**Task directions**.
Using the data below, show every line where the word "помощи" occurs.

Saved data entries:
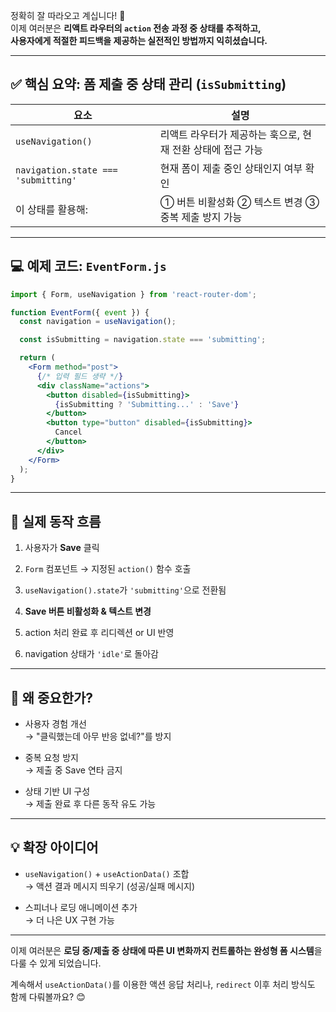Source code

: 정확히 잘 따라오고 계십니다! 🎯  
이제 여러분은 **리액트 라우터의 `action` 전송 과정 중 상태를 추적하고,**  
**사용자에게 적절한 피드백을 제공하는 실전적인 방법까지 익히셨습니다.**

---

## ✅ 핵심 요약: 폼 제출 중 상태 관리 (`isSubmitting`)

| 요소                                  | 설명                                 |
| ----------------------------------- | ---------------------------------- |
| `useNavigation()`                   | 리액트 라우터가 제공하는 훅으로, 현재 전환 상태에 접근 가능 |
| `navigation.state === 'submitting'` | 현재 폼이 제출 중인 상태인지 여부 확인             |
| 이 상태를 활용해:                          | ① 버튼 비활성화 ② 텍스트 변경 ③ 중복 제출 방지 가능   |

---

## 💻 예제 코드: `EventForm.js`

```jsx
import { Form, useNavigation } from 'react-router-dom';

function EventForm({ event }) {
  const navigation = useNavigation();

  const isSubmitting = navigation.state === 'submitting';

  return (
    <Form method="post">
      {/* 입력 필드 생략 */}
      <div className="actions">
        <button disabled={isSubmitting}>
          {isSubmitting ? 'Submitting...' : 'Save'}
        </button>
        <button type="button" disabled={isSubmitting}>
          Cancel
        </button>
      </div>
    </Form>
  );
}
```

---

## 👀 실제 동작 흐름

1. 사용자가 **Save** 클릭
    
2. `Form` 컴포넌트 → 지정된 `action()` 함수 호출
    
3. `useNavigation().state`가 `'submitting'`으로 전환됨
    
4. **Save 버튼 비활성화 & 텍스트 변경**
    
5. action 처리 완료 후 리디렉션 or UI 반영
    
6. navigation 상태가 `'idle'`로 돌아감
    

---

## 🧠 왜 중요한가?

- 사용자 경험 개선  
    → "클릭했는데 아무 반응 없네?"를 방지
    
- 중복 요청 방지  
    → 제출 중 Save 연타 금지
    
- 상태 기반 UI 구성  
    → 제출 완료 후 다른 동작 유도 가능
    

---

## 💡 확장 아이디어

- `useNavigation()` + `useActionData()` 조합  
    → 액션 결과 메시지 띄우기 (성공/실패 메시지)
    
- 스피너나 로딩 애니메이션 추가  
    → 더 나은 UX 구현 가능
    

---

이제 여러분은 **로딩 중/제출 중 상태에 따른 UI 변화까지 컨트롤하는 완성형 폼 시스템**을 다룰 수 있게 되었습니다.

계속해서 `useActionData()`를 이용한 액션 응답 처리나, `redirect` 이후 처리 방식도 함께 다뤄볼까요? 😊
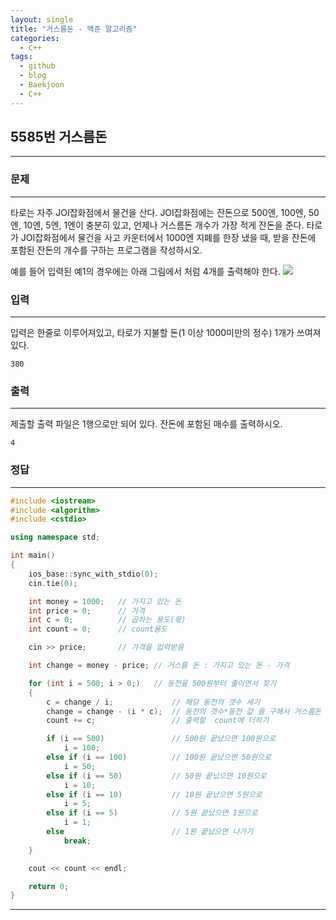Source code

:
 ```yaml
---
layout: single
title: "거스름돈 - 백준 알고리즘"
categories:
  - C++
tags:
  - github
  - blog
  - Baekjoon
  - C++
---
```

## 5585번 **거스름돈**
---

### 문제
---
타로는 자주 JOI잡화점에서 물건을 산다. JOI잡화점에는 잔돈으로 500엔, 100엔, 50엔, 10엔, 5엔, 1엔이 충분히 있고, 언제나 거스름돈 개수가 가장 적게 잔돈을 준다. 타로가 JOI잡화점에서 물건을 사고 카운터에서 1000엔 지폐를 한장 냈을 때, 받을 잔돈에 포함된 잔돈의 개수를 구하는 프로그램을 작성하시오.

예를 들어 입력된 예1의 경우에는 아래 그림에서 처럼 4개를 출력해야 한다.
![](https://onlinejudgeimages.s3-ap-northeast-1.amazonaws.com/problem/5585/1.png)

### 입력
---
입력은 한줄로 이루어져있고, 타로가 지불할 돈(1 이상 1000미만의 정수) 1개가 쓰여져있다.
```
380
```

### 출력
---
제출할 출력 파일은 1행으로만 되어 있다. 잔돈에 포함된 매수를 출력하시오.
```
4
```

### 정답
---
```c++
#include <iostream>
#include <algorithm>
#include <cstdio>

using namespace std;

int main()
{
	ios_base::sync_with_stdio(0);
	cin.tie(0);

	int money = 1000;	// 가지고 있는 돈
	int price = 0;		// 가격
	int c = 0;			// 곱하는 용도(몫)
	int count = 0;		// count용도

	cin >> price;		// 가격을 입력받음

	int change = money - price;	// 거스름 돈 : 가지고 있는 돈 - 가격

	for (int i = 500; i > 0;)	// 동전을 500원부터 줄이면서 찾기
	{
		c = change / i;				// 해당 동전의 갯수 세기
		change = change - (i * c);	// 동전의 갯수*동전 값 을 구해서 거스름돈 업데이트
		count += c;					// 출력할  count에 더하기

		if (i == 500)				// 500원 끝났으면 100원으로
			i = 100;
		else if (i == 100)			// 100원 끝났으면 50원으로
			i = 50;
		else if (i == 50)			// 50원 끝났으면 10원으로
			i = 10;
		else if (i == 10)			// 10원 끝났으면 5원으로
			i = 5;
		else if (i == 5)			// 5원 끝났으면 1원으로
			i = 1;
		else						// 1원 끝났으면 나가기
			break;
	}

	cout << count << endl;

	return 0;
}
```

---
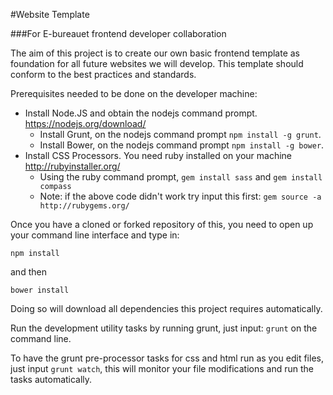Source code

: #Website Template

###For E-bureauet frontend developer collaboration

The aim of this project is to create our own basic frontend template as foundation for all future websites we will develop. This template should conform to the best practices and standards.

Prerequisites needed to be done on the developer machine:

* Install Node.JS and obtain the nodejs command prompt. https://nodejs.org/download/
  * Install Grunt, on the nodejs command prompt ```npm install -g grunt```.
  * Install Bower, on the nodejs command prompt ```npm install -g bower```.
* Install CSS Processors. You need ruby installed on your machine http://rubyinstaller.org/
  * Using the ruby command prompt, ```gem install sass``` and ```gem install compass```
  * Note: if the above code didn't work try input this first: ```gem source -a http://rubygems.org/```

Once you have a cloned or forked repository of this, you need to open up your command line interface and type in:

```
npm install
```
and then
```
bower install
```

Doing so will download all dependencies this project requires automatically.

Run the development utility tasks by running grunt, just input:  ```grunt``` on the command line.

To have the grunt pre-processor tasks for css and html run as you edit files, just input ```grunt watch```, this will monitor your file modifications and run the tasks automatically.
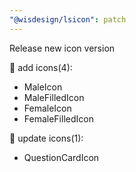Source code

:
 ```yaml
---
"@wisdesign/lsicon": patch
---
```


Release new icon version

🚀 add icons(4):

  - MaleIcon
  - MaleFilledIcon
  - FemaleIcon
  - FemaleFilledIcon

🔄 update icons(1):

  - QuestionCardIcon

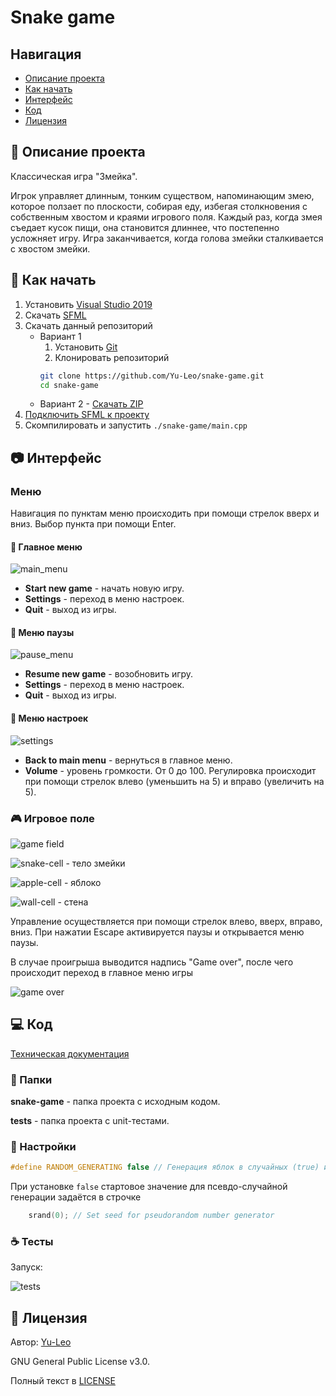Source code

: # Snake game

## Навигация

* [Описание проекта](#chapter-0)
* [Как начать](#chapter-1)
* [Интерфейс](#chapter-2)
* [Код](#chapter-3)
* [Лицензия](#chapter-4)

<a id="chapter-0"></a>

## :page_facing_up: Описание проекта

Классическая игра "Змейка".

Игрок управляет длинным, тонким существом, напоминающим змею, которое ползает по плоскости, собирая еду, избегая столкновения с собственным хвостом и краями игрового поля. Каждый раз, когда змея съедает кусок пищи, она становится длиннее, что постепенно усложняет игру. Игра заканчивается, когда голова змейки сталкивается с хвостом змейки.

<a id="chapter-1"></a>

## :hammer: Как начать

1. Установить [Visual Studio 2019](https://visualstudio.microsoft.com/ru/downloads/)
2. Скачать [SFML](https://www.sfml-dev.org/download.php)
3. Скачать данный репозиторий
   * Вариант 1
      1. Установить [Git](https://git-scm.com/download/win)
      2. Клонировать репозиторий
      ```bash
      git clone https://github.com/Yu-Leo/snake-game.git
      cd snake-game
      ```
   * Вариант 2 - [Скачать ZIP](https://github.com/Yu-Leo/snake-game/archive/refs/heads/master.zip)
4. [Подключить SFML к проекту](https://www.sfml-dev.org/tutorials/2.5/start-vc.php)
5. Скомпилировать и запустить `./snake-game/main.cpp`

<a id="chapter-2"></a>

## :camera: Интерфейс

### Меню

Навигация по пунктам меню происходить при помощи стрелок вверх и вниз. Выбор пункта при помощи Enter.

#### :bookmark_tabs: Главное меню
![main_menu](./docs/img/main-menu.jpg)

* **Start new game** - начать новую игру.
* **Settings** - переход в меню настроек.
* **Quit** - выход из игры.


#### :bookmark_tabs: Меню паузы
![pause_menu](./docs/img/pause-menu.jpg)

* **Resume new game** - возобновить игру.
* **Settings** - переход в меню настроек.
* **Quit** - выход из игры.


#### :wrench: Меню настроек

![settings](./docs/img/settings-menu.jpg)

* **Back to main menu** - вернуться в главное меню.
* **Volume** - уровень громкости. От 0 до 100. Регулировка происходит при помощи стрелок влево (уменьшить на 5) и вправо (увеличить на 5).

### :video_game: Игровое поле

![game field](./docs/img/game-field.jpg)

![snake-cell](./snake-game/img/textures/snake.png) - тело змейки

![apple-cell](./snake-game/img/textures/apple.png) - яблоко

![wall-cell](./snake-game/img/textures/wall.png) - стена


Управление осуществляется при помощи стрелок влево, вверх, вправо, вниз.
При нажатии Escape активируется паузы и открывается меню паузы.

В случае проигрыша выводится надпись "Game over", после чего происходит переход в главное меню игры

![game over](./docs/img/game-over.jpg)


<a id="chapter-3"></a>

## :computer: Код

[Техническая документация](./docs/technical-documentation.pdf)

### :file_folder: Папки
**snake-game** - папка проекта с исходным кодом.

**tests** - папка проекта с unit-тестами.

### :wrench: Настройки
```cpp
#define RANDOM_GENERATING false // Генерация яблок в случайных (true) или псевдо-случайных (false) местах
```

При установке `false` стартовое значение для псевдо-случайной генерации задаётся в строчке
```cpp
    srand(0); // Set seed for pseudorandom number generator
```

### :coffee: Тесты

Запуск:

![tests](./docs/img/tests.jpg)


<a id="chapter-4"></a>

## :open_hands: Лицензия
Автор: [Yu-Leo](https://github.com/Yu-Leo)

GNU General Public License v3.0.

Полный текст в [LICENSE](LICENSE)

**Task response**.
Навигация по пунктам меню происходить при помощи стрелок вверх и вниз. Выбор пункта при помощи Enter.
* **Volume** - уровень громкости. От 0 до 100. Регулировка происходит при помощи стрелок влево (уменьшить на 5) и вправо (увеличить на 5).
Управление осуществляется при помощи стрелок влево, вверх, вправо, вниз.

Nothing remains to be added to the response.